Mayor remains mum on latest rail system study

By Tyler Olsen, The Times September 24, 2010

Fraser Valley rail activist John Vissers hopes an in-depth report that bills the capital costs of a rail connection between Chilliwack and Surrey at $500 million will help convince city council to support a Fraser Valley passenger rail system.

The report, which was released Monday and commissioned by Rail for the Valley, says that a half-billion dollars of upgrades and vehicles would allow passengers to make a 90-minute rail trip between Chilliwack and the Scott Road Skytrain station in Surrey. For $100 million more, that line could be electrified.

Vissers, a spokesperson with Rail for the Valley, said the plan “is very good news.”

Factor in carbon offsets and the ability for people to get from community to community without purchasing a car and gas, and Vissers said “an electrified community rail system would actually save us money and it would help the economy.”

Vissers hoped that the report would help convince Chilliwack council and mayor Sharon Gaetz to throw their support behind a valleywide rail task force that has representatives from most other Fraser Valley municipalities.

“I like Sharon,” said Vissers, “but she’s just kind of waffling on this.”

Gaetz, however, declined to comment on the report. City hall spokesperson Starlee Renton said “her position is [that] she’s still waiting for the province’s report to come out.”

Coun. Diane Janzen was willing to talk about trains.

“I think it’s very good that they put some of the capital costs down,” said Janzen. However, she said that it is difficult to determine the feasibility of rail without knowing the proposed system’s operating costs, which are not projected in the report.

Janzen noted that public transportation is generally heavily subsidized by governments, which are currently feeling the fiscal pinch. She would also like to see a breakdown of the numbers and characteristics of the prospective users.

But she said the report is another piece of valuable information that can only aid in the decision making process. Janzen added: “One of the things about the transportation issue is that it’s so mammoth in size in terms of what it can do for people; it’s so important. But it’s also such a huge public investment that it has to be done very carefully. It’s one of those things where you can’t un-ring the bell.”

Vissers, for his part, said the report is an important “first step” and acknowledged that more research needs to be done before any money is spent on track upgrades.

But he is adamant that rail is the way to go.

The provincial government continues to sit on a transportation study that cost $400,000. Vissers–who sat on a committee convened by the study–said he has heard that the study may recommend “one or two buses” over the next 10 years. Needless to say, he doesn’t like the sound of that.

Council recently passed a motion that asks the Ministry of Transportation to release the report.

“The city of Chilliwack is extremely interested in that document,” said Janzen.
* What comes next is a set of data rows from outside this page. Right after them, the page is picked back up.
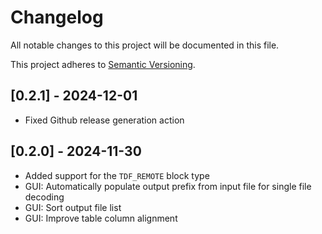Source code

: # Changelog

All notable changes to this project will be documented in this file.

This project adheres to [Semantic Versioning](https://semver.org).

## [0.2.1] - 2024-12-01

 - Fixed Github release generation action

## [0.2.0] - 2024-11-30

 - Added support for the `TDF_REMOTE` block type
 - GUI: Automatically populate output prefix from input file for single file decoding
 - GUI: Sort output file list
 - GUI: Improve table column alignment
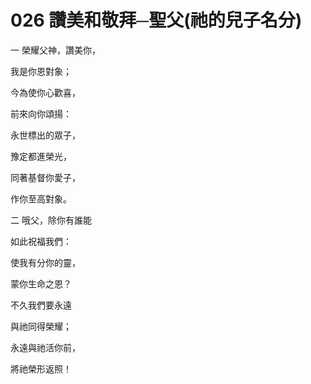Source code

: # 026 讚美和敬拜─聖父(祂的兒子名分)

一 榮耀父神，讚美你，

我是你恩對象；

今為使你心歡喜，

前來向你頌揚：

永世標出的眾子，

豫定都進榮光，

同著基督你愛子，

作你至高對象。

二 哦父，除你有誰能

如此祝福我們：

使我有分你的靈，

蒙你生命之恩？

不久我們要永遠

與祂同得榮耀；

永遠與祂活你前，

將祂榮形返照！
The city’s request follows a similar motion by the Fraser Valley Regional District. Vissers too would like to see the report, such as it is.

“We’re really disappointed that the provincial government has spent $400,000 on a private consulting firm to do a study on the Fraser Valley and we haven’t heard anything about it,” said Vissers.

Ministry of Transportation spokesperson Jeff Knight told the Times that the report “is supposed to be ready sometime this fall.”

Asked what the hold up was, Knight would only say (twice) that “it’s very close.”